I bought a fake jumper off an epileptic, it didn't fit.

I phoned the local ramblers club today, and this bloke just went on and on and on.

So Batman came up to me & he hit me over the head with a vase & he went T'PAU! I said "Don't you mean KAPOW?? He said "No, I've got china in my hand."

I went into a shop and I said, "Can someone sell me a kettle." The bloke said "Kenwood" I said, "Where is he then?"

My mate is in love with two schoolbags. He's bisatchel.

So I met the bloke who invented crosswords today. I can't remember his name, it's P something T something R.

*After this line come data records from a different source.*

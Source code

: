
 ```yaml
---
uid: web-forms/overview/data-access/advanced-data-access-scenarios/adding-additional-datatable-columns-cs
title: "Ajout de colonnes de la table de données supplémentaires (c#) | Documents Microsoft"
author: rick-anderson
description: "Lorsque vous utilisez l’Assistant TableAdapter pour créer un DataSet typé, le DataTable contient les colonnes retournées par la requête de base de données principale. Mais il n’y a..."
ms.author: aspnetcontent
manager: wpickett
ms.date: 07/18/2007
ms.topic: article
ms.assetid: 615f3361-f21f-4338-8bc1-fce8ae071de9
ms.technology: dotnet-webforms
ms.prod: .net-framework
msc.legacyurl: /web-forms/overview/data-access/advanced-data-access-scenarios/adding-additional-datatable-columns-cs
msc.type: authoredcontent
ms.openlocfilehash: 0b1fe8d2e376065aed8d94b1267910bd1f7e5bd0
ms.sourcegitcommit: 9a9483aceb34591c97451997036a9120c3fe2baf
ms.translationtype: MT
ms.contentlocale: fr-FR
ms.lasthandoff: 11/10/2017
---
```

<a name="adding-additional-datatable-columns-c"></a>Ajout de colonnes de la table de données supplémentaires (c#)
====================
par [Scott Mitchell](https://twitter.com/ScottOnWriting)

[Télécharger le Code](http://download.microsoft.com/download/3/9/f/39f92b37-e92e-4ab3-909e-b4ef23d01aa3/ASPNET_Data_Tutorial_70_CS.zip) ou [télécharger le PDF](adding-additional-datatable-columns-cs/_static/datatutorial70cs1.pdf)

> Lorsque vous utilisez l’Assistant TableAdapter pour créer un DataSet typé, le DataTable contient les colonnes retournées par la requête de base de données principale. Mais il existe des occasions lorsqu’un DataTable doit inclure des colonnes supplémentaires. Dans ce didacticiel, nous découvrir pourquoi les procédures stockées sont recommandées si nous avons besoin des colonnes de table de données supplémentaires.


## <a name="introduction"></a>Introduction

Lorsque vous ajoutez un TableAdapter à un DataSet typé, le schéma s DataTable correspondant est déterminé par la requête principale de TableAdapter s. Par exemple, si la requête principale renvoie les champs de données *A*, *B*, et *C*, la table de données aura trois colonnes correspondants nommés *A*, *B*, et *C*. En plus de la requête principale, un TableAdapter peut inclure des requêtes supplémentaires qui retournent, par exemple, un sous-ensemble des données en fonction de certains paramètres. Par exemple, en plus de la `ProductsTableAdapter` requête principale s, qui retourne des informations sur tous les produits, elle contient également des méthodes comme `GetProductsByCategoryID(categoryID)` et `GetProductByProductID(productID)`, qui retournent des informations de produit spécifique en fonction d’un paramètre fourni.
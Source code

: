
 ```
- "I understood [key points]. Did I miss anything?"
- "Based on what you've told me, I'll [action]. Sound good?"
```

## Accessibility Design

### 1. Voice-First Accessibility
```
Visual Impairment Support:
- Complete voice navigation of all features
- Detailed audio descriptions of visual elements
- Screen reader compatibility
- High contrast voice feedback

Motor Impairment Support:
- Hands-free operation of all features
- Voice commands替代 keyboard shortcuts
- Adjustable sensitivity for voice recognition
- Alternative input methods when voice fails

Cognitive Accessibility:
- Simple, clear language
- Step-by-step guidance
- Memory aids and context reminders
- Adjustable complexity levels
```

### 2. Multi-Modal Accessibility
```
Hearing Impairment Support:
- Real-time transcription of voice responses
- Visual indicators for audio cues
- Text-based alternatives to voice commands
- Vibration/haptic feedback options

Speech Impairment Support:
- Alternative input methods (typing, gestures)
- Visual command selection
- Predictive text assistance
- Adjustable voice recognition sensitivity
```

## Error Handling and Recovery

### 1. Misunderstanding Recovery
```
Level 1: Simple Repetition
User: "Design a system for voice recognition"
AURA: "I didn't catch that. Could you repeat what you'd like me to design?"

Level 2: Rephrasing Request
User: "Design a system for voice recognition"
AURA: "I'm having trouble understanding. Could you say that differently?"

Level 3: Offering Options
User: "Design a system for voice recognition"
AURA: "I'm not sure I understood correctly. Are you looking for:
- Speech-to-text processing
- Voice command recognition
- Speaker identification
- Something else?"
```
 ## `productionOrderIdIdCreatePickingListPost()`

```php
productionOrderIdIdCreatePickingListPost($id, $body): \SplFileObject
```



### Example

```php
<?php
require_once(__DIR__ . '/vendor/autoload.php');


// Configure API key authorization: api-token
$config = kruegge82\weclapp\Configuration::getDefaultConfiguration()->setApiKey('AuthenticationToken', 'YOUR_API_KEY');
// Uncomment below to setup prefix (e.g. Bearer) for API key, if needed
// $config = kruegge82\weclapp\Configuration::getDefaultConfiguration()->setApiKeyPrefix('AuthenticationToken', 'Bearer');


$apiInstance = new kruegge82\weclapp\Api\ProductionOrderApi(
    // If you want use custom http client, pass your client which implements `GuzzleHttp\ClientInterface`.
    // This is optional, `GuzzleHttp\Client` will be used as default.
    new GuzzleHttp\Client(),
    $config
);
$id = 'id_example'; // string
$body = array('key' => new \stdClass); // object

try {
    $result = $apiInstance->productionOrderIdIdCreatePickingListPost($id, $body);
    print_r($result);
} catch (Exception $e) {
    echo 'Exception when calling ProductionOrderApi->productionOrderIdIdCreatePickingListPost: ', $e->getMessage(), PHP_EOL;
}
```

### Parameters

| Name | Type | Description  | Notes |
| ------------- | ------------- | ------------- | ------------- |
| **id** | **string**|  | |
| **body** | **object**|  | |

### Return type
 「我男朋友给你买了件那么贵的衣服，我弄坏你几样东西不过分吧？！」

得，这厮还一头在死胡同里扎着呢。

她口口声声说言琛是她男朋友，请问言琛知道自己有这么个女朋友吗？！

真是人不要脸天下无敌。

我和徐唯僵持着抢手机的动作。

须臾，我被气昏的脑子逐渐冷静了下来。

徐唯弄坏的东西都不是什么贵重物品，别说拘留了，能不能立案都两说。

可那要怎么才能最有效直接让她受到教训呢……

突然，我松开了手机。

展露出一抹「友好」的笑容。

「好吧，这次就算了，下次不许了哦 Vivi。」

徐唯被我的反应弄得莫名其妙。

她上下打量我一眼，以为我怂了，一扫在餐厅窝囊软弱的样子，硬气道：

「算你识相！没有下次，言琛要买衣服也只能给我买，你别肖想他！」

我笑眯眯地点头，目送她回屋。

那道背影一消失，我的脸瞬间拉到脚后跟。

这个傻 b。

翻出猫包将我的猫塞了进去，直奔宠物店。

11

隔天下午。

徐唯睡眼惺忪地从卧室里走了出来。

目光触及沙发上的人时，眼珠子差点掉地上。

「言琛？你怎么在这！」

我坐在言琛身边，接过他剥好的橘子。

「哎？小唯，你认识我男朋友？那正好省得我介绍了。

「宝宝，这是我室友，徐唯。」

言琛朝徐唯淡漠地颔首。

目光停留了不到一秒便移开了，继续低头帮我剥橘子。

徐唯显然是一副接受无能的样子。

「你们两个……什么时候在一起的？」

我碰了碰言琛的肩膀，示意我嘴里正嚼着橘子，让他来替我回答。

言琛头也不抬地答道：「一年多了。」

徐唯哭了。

So this lorry full of tortoises collided with a van full of terrapins. It was a turtle disaster.

So I told my girlfriend I had a job in a bowling alley. She said "Tenpin?" I said, "No, it's a permanent job."

So I told my mum that I'd opened a theatre. She said, "Are you having me on?" I said, "Well I'll give you an audition, but I'm not promising you anything."

So this cowboy walks in to a German car showroom and he says "Audi!"

So I met this bloke with a didgeridoo and he was playing Dancing Queen on it. I thought that's Aboriginal.

I visited the offices of the RSPCA today. It's tiny you couldn't swing a cat in there.